(Collected data entries)
───

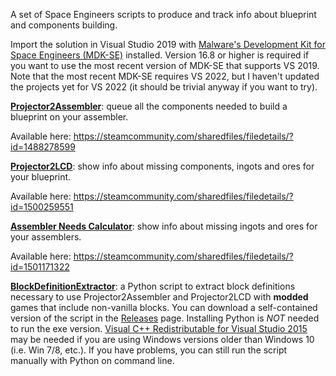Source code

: A set of Space Engineers scripts to produce and track info about blueprint and components building.

Import the solution in Visual Studio 2019 with [Malware's Development Kit for Space Engineers (MDK-SE)](https://github.com/malware-dev/MDK-SE) installed. Version 16.8 or higher is required if you want to use the most recent version of MDK-SE that supports VS 2019. Note that the most recent MDK-SE requires VS 2022, but I haven't updated the projects yet for VS 2022 (it should be trivial anyway if you want to try).

[**Projector2Assembler**](ProjectorResourceBuilder): queue all the components needed to build a blueprint on your assembler.

Available here: https://steamcommunity.com/sharedfiles/filedetails/?id=1488278599

[**Projector2LCD**](Projector2LCD): show info about missing components, ingots and ores for your blueprint.

Available here: https://steamcommunity.com/sharedfiles/filedetails/?id=1500259551

[**Assembler Needs Calculator**](Assembler%20Needs%20Calculator): show info about missing ingots and ores for your assemblers.

Available here: https://steamcommunity.com/sharedfiles/filedetails/?id=1501171322

[**BlockDefinitionExtractor**](BlockDefinitionExtractor): a Python script to extract block definitions necessary to use Projector2Assembler and Projector2LCD with **modded** games that include non-vanilla blocks. You can download a self-contained version of the script in the [Releases](https://github.com/Juggernaut93/Projector2Assembler/releases) page. Installing Python is *NOT* needed to run the exe version. [Visual C++ Redistributable for Visual Studio 2015](https://www.microsoft.com/en-US/download/details.aspx?id=48145) may be needed if you are using Windows versions older than Windows 10 (i.e. Win 7/8, etc.). If you have problems, you can still run the script manually with Python on command line.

───

Pull out every line holding "Available" from the records above, and copy it.

Available here: https://steamcommunity.com/sharedfiles/filedetails/?id=1488278599
Available here: https://steamcommunity.com/sharedfiles/filedetails/?id=1500259551
Available here: https://steamcommunity.com/sharedfiles/filedetails/?id=1501171322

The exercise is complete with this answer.